ABOUT THIS EXERCISE.
Select from the data all lines with the word "frac".
-------- ENTRIES SHOWN --------
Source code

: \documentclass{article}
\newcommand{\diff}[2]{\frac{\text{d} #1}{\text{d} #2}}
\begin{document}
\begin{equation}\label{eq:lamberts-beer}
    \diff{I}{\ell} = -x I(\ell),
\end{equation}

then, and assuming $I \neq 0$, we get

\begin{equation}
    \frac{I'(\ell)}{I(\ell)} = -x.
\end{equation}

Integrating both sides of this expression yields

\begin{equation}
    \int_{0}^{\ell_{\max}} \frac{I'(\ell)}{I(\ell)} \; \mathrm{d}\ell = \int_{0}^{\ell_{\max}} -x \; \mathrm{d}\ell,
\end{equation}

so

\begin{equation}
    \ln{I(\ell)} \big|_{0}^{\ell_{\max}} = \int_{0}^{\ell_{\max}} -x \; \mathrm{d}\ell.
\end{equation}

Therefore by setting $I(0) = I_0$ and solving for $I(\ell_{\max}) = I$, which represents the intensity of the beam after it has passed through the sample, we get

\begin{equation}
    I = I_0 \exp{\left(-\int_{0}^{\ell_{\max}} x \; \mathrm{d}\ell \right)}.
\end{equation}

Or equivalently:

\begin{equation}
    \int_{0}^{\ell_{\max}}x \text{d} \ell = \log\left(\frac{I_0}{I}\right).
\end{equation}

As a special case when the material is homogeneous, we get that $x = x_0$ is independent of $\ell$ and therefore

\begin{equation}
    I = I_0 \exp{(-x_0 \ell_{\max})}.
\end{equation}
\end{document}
--------
ANSWER TO THIS TASK.
\newcommand{\diff}[2]{\frac{\text{d} #1}{\text{d} #2}}
    \frac{I'(\ell)}{I(\ell)} = -x.
    \int_{0}^{\ell_{\max}} \frac{I'(\ell)}{I(\ell)} \; \mathrm{d}\ell = \int_{0}^{\ell_{\max}} -x \; \mathrm{d}\ell,
    \int_{0}^{\ell_{\max}}x \text{d} \ell = \log\left(\frac{I_0}{I}\right).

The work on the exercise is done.